Saved entries:
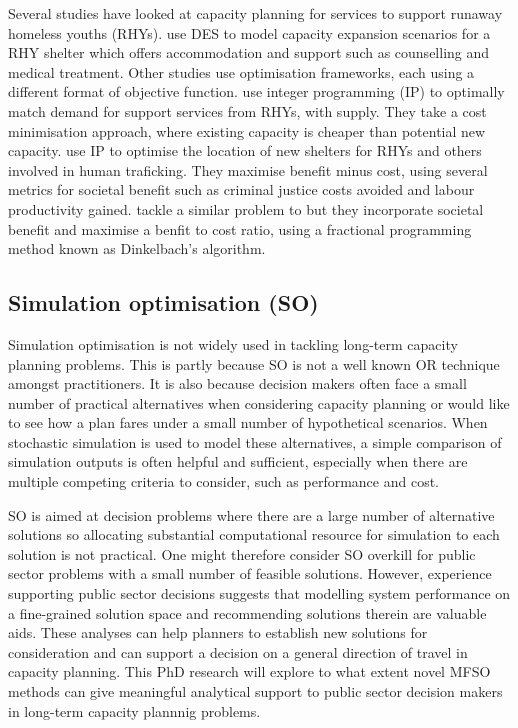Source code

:\documentclass[12pt,a4paper]{article}
\begin{document}
Several studies have looked at capacity planning for services to support runaway homeless youths (RHYs). \cite{kaya2022discrete} use DES to model capacity expansion scenarios for a RHY shelter which offers accommodation and support such as counselling and medical treatment. Other studies use optimisation frameworks, each using a different format of objective function. \cite{kaya2022improving} use integer programming (IP) to optimally match demand for support services from RHYs, with supply. They take a cost minimisation approach, where existing capacity is cheaper than potential new capacity. \cite{maass2020optimizing} use IP to optimise the location of new shelters for RHYs and others involved in human traficking. They maximise benefit minus cost, using several metrics for societal benefit such as criminal justice costs avoided and labour productivity gained. \cite{miller2022optimization} tackle a similar problem to \cite{kaya2022improving} but they incorporate societal benefit and maximise a benfit to cost ratio, using a fractional programming method known as Dinkelbach's algorithm. 

\subsection{Simulation optimisation (SO)} \label{so}

Simulation optimisation is not widely used in tackling long-term capacity planning problems. This is partly because SO is not a well known OR technique amongst practitioners. It is also because decision makers often face a small number of practical alternatives when considering capacity planning or would like to see how a plan fares under a small number of hypothetical scenarios. When stochastic simulation is used to model these alternatives, a simple comparison of simulation outputs is often helpful and sufficient, especially when there are multiple competing criteria to consider, such as performance and cost.

SO is aimed at decision problems where there are a large number of alternative solutions so allocating substantial computational resource for simulation to each solution is not practical. One might therefore consider SO overkill for public sector problems with a small number of feasible solutions. However, experience supporting public sector decisions suggests that modelling system performance on a fine-grained solution space and recommending solutions therein are valuable aids. These analyses can help planners to establish new solutions for consideration and can support a decision on a general direction of travel in capacity planning. This PhD research will explore to what extent novel MFSO methods can give meaningful analytical support to public sector decision makers in long-term capacity plannnig problems.
\end{document}
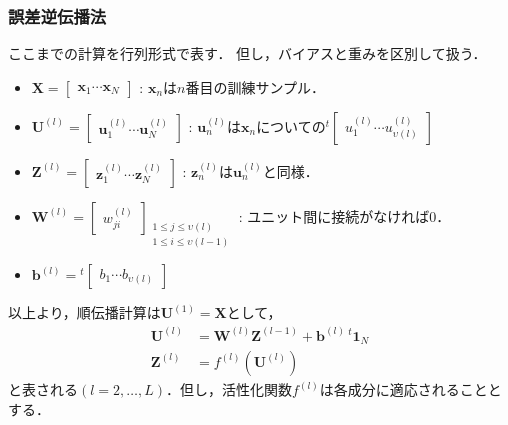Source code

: \documentclass[dvipdfmx]{beamer}
\newcommand{\tp}{{}^t\!}
\renewcommand{\u}[2]{u_{#1}^{(#2)}}
\newcommand{\w}[2]{w_{#1}^{(#2)}}
\newcommand{\bu}[2]{\bm{u}_{#1}^{(#2)}}
\newcommand{\bz}[2]{\bm{z}_{#1}^{(#2)}}
\newcommand{\bup}[2]{\bm{#1}^{(#2)}}
\begin{document}
\begin{frame}
    \frametitle{誤差逆伝播法}
    ここまでの計算を行列形式で表す．
    但し，バイアスと重みを区別して扱う．
    \begin{itemize}
        \item $\bm{X} = \begin{bmatrix} \bm{x}_1 \cdots \bm{x}_N\end{bmatrix}$
        : $\bm{x}_n$は$n$番目の訓練サンプル．
        \item $\bup{U}{l} = \begin{bmatrix} \bu{1}{l} \cdots \bu{N}{l} \end{bmatrix}$
        : $\bu{n}{l}$は$\bm{x}_n$についての$\tp \begin{bmatrix}\u{1}{l} \cdots \u{\upsilon(l)}{l}\end{bmatrix}$
        \item $\bup{Z}{l} = \begin{bmatrix} \bz{1}{l} \cdots \bz{N}{l} \end{bmatrix}$
        : $\bz{n}{l}$は$\bu{n}{l}$と同様．
        \item $\bup{W}{l} = \begin{bmatrix} \w{ji}{l} \end{bmatrix}_{\substack{1 \leq j \leq \upsilon(l) \\ 1 \leq i \leq \upsilon(l-1)}}$
        : ユニット間に接続がなければ0．
        \item $\bup{b}{l} = \tp \begin{bmatrix} b_1 \cdots b_{\upsilon(l)} \end{bmatrix}$
    \end{itemize}
    以上より，順伝播計算は$\bup{U}{1} = \bm{X}$として，
    \begin{align}
        \bup{U}{l} &= \bup{W}{l} \bup{Z}{l-1} + \bup{b}{l} \, \tp\bm{1}_{N} \\
        \bup{Z}{l} &= f^{(l)}\left( \bup{U}{l} \right)
    \end{align}
    と表される$(l = 2, \ldots , L)$．但し，活性化関数$f^{(l)}$は各成分に適応されることとする．
\end{frame}
\end{document}
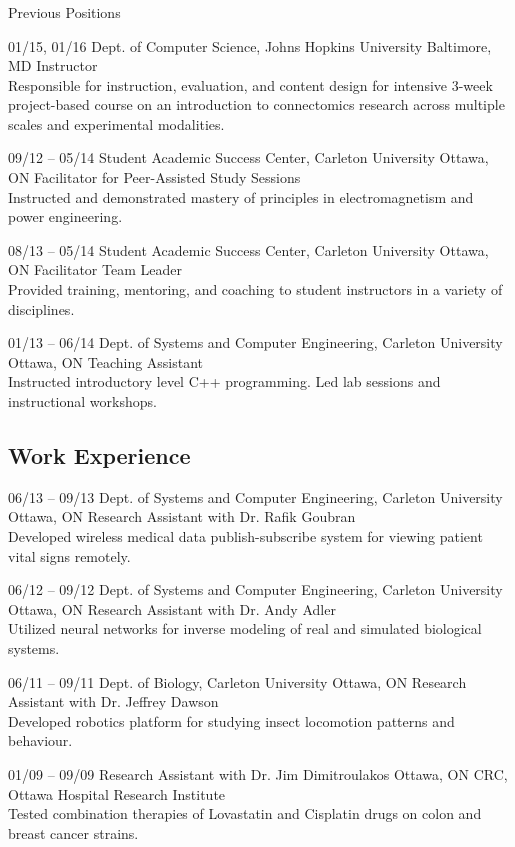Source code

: \documentclass[]{friggeri-cv} %
\begin{document}
\subsubsection{}{Previous Positions}

\begin{entrylist}
\entry
{01/15, 01/16}
{Dept. of Computer Science, Johns Hopkins University}
{Baltimore, MD}
{Instructor\\
Responsible for instruction, evaluation, and content design for intensive 3-week project-based course on an introduction to connectomics research across multiple scales and experimental modalities.}

\entry
{09/12 -- 05/14}
{Student Academic Success Center, Carleton University}
{Ottawa, ON}
{Facilitator for Peer-Assisted Study Sessions\\
Instructed and demonstrated mastery of principles in electromagnetism and power engineering.}

\entry
{08/13 -- 05/14}
{Student Academic Success Center, Carleton University}
{Ottawa, ON}
{Facilitator Team Leader\\
Provided training, mentoring, and coaching to student instructors in a variety of disciplines.}

\entry
{01/13 -- 06/14}
{Dept. of Systems and Computer Engineering, Carleton University}
{Ottawa, ON}
{Teaching Assistant\\
Instructed introductory level C++ programming. Led lab sessions and instructional workshops.}
\end{entrylist}

\subsection{Work Experience}

\begin{entrylist}
\entry
{06/13 -- 09/13}
{Dept. of Systems and Computer Engineering, Carleton University}
{Ottawa, ON}
{Research Assistant with Dr. Rafik Goubran\\
Developed wireless medical data publish-subscribe system for viewing patient vital signs remotely.}

\entry
{06/12 -- 09/12}
{Dept. of Systems and Computer Engineering, Carleton University}
{Ottawa, ON}
{Research Assistant with Dr. Andy Adler\\
Utilized neural networks for inverse modeling of real and simulated biological systems.}

\entry
{06/11 -- 09/11}
{Dept. of Biology, Carleton University}
{Ottawa, ON}
{Research Assistant with Dr. Jeffrey Dawson\\
Developed robotics platform for studying insect locomotion patterns and behaviour.}

\entry
{01/09 -- 09/09}
{Research Assistant with Dr. Jim Dimitroulakos}
{Ottawa, ON}
{CRC, Ottawa Hospital Research Institute\\
Tested combination therapies of Lovastatin and Cisplatin drugs on colon and breast cancer strains.}
\end{entrylist}
\end{document}
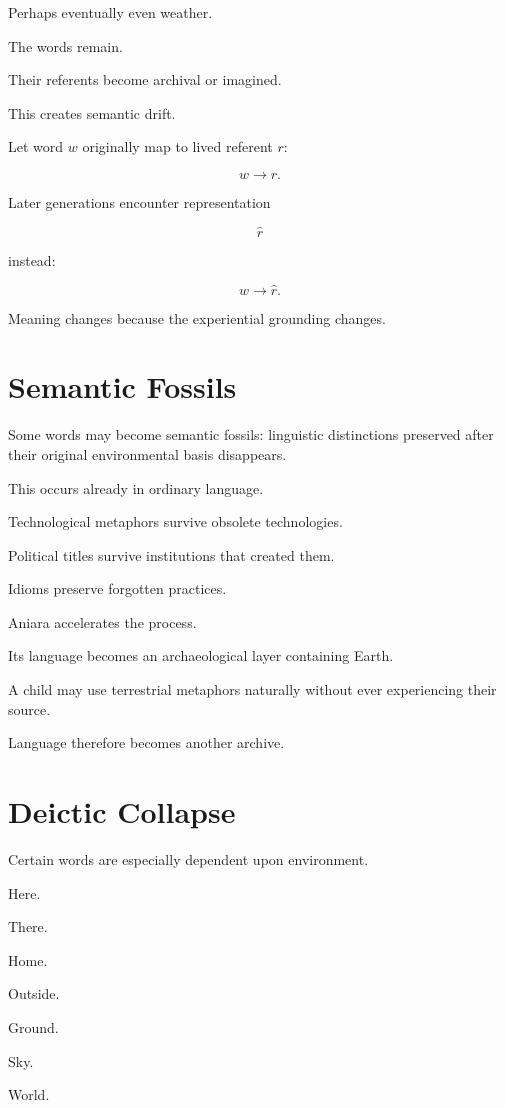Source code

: \documentclass[11pt,oneside]{book}
\theoremstyle{definition}
\theoremstyle{remark}
\begin{document}
Perhaps eventually even weather.

The words remain.

Their referents become archival or imagined.

This creates semantic drift.

Let word \(w\) originally map to lived referent \(r\):

\[
w\rightarrow r.
\]

Later generations encounter representation

\[
\hat r
\]

instead:

\[
w\rightarrow\hat r.
\]

Meaning changes because the experiential grounding changes.

\section{Semantic Fossils}

Some words may become semantic fossils: linguistic distinctions preserved after their original environmental basis disappears.

This occurs already in ordinary language.

Technological metaphors survive obsolete technologies.

Political titles survive institutions that created them.

Idioms preserve forgotten practices.

Aniara accelerates the process.

Its language becomes an archaeological layer containing Earth.

A child may use terrestrial metaphors naturally without ever experiencing their source.

Language therefore becomes another archive.

\section{Deictic Collapse}

Certain words are especially dependent upon environment.

Here.

There.

Home.

Outside.

Ground.

Sky.

World.
\end{document}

:: About this exercise ::
Pictures aside, restate the entries word for word.

:: Response area ::
Source code

:\documentclass[12pt,a4paper]{article}
\begin{document}
Several studies have looked at capacity planning for services to support runaway homeless youths (RHYs). \cite{kaya2022discrete} use DES to model capacity expansion scenarios for a RHY shelter which offers accommodation and support such as counselling and medical treatment. Other studies use optimisation frameworks, each using a different format of objective function. \cite{kaya2022improving} use integer programming (IP) to optimally match demand for support services from RHYs, with supply. They take a cost minimisation approach, where existing capacity is cheaper than potential new capacity. \cite{maass2020optimizing} use IP to optimise the location of new shelters for RHYs and others involved in human traficking. They maximise benefit minus cost, using several metrics for societal benefit such as criminal justice costs avoided and labour productivity gained. \cite{miller2022optimization} tackle a similar problem to \cite{kaya2022improving} but they incorporate societal benefit and maximise a benfit to cost ratio, using a fractional programming method known as Dinkelbach's algorithm. 

\subsection{Simulation optimisation (SO)} \label{so}

Simulation optimisation is not widely used in tackling long-term capacity planning problems. This is partly because SO is not a well known OR technique amongst practitioners. It is also because decision makers often face a small number of practical alternatives when considering capacity planning or would like to see how a plan fares under a small number of hypothetical scenarios. When stochastic simulation is used to model these alternatives, a simple comparison of simulation outputs is often helpful and sufficient, especially when there are multiple competing criteria to consider, such as performance and cost.

SO is aimed at decision problems where there are a large number of alternative solutions so allocating substantial computational resource for simulation to each solution is not practical. One might therefore consider SO overkill for public sector problems with a small number of feasible solutions. However, experience supporting public sector decisions suggests that modelling system performance on a fine-grained solution space and recommending solutions therein are valuable aids. These analyses can help planners to establish new solutions for consideration and can support a decision on a general direction of travel in capacity planning. This PhD research will explore to what extent novel MFSO methods can give meaningful analytical support to public sector decision makers in long-term capacity plannnig problems.
\end{document}
Source code

: \documentclass[dvipdfmx]{beamer}
\newcommand{\tp}{{}^t\!}
\renewcommand{\u}[2]{u_{#1}^{(#2)}}
\newcommand{\w}[2]{w_{#1}^{(#2)}}
\newcommand{\bu}[2]{\bm{u}_{#1}^{(#2)}}
\newcommand{\bz}[2]{\bm{z}_{#1}^{(#2)}}
\newcommand{\bup}[2]{\bm{#1}^{(#2)}}
\begin{document}
\begin{frame}
    \frametitle{誤差逆伝播法}
    ここまでの計算を行列形式で表す．
    但し，バイアスと重みを区別して扱う．
    \begin{itemize}
        \item $\bm{X} = \begin{bmatrix} \bm{x}_1 \cdots \bm{x}_N\end{bmatrix}$
        : $\bm{x}_n$は$n$番目の訓練サンプル．
        \item $\bup{U}{l} = \begin{bmatrix} \bu{1}{l} \cdots \bu{N}{l} \end{bmatrix}$
        : $\bu{n}{l}$は$\bm{x}_n$についての$\tp \begin{bmatrix}\u{1}{l} \cdots \u{\upsilon(l)}{l}\end{bmatrix}$
        \item $\bup{Z}{l} = \begin{bmatrix} \bz{1}{l} \cdots \bz{N}{l} \end{bmatrix}$
        : $\bz{n}{l}$は$\bu{n}{l}$と同様．
        \item $\bup{W}{l} = \begin{bmatrix} \w{ji}{l} \end{bmatrix}_{\substack{1 \leq j \leq \upsilon(l) \\ 1 \leq i \leq \upsilon(l-1)}}$
        : ユニット間に接続がなければ0．
        \item $\bup{b}{l} = \tp \begin{bmatrix} b_1 \cdots b_{\upsilon(l)} \end{bmatrix}$
    \end{itemize}
    以上より，順伝播計算は$\bup{U}{1} = \bm{X}$として，
    \begin{align}
        \bup{U}{l} &= \bup{W}{l} \bup{Z}{l-1} + \bup{b}{l} \, \tp\bm{1}_{N} \\
        \bup{Z}{l} &= f^{(l)}\left( \bup{U}{l} \right)
    \end{align}
    と表される$(l = 2, \ldots , L)$．但し，活性化関数$f^{(l)}$は各成分に適応されることとする．
\end{frame}
\end{document}
Source code

: \documentclass[]{friggeri-cv} %
\begin{document}
\subsubsection{}{Previous Positions}

\begin{entrylist}
\entry
{01/15, 01/16}
{Dept. of Computer Science, Johns Hopkins University}
{Baltimore, MD}
{Instructor\\
Responsible for instruction, evaluation, and content design for intensive 3-week project-based course on an introduction to connectomics research across multiple scales and experimental modalities.}

\entry
{09/12 -- 05/14}
{Student Academic Success Center, Carleton University}
{Ottawa, ON}
{Facilitator for Peer-Assisted Study Sessions\\
Instructed and demonstrated mastery of principles in electromagnetism and power engineering.}

\entry
{08/13 -- 05/14}
{Student Academic Success Center, Carleton University}
{Ottawa, ON}
{Facilitator Team Leader\\
Provided training, mentoring, and coaching to student instructors in a variety of disciplines.}

\entry
{01/13 -- 06/14}
{Dept. of Systems and Computer Engineering, Carleton University}
{Ottawa, ON}
{Teaching Assistant\\
Instructed introductory level C++ programming. Led lab sessions and instructional workshops.}
\end{entrylist}

\subsection{Work Experience}

\begin{entrylist}
\entry
{06/13 -- 09/13}
{Dept. of Systems and Computer Engineering, Carleton University}
{Ottawa, ON}
{Research Assistant with Dr. Rafik Goubran\\
Developed wireless medical data publish-subscribe system for viewing patient vital signs remotely.}

\entry
{06/12 -- 09/12}
{Dept. of Systems and Computer Engineering, Carleton University}
{Ottawa, ON}
{Research Assistant with Dr. Andy Adler\\
Utilized neural networks for inverse modeling of real and simulated biological systems.}

\entry
{06/11 -- 09/11}
{Dept. of Biology, Carleton University}
{Ottawa, ON}
{Research Assistant with Dr. Jeffrey Dawson\\
Developed robotics platform for studying insect locomotion patterns and behaviour.}

\entry
{01/09 -- 09/09}
{Research Assistant with Dr. Jim Dimitroulakos}
{Ottawa, ON}
{CRC, Ottawa Hospital Research Institute\\
Tested combination therapies of Lovastatin and Cisplatin drugs on colon and breast cancer strains.}
\end{entrylist}
\end{document}
Source code

: \documentclass[11pt,oneside]{book}
\theoremstyle{definition}
\theoremstyle{remark}
\begin{document}
Perhaps eventually even weather.

The words remain.

Their referents become archival or imagined.

This creates semantic drift.

Let word \(w\) originally map to lived referent \(r\):

\[
w\rightarrow r.
\]

Later generations encounter representation

\[
\hat r
\]

instead:

\[
w\rightarrow\hat r.
\]

Meaning changes because the experiential grounding changes.

\section{Semantic Fossils}

Some words may become semantic fossils: linguistic distinctions preserved after their original environmental basis disappears.

This occurs already in ordinary language.

Technological metaphors survive obsolete technologies.

Political titles survive institutions that created them.

Idioms preserve forgotten practices.

Aniara accelerates the process.

Its language becomes an archaeological layer containing Earth.

A child may use terrestrial metaphors naturally without ever experiencing their source.

Language therefore becomes another archive.

\section{Deictic Collapse}

Certain words are especially dependent upon environment.

Here.

There.

Home.

Outside.

Ground.

Sky.

World.
\end{document}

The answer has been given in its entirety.